***** PROVIDED RECORDS

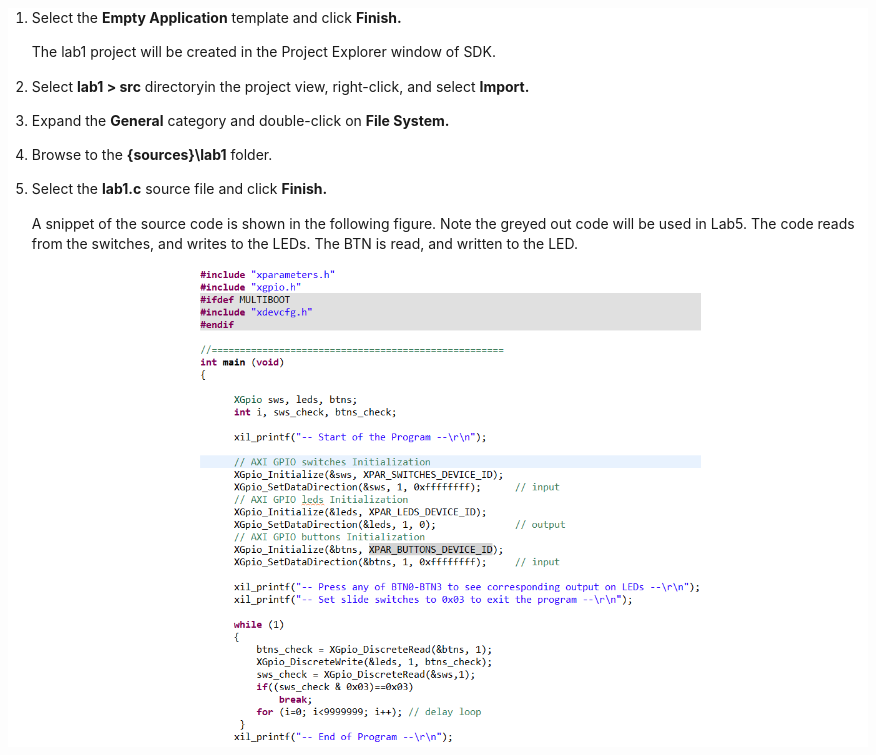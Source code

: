 1. Select the **Empty Application** template and click **Finish.**

    The lab1 project will be created in the Project Explorer window of SDK.

1. Select **lab1 &gt; src** directoryin the project view, right-click, and select **Import.**
1. Expand the **General** category and double-click on **File System.**
1. Browse to the **{sources}\lab1** folder.
1. Select the **lab1.c** source file and click **Finish.**

    A snippet of the source code is shown in the following figure. Note the greyed out code will be used in Lab5. The code reads from the switches, and writes to the LEDs. The BTN is read, and written to the LED.

    <p align="center">
    <img src ="./images/lab1/Fig16-1.png" width="60%" height="80%"/>
    </p>
    <p align="center">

**********

• **WHAT TO PRODUCE**: Your answer must restate the entries word for word and contain no pictures.

• **EXPECTED ANSWER**:
Source code

: 1. Select the **Empty Application** template and click **Finish.**

    The lab1 project will be created in the Project Explorer window of SDK.

1. Select **lab1 &gt; src** directoryin the project view, right-click, and select **Import.**
1. Expand the **General** category and double-click on **File System.**
1. Browse to the **{sources}\lab1** folder.
1. Select the **lab1.c** source file and click **Finish.**

    A snippet of the source code is shown in the following figure. Note the greyed out code will be used in Lab5. The code reads from the switches, and writes to the LEDs. The BTN is read, and written to the LED.

    <p align="center">
    <img src ="./images/lab1/Fig16-1.png" width="60%" height="80%"/>
    </p>
    <p align="center">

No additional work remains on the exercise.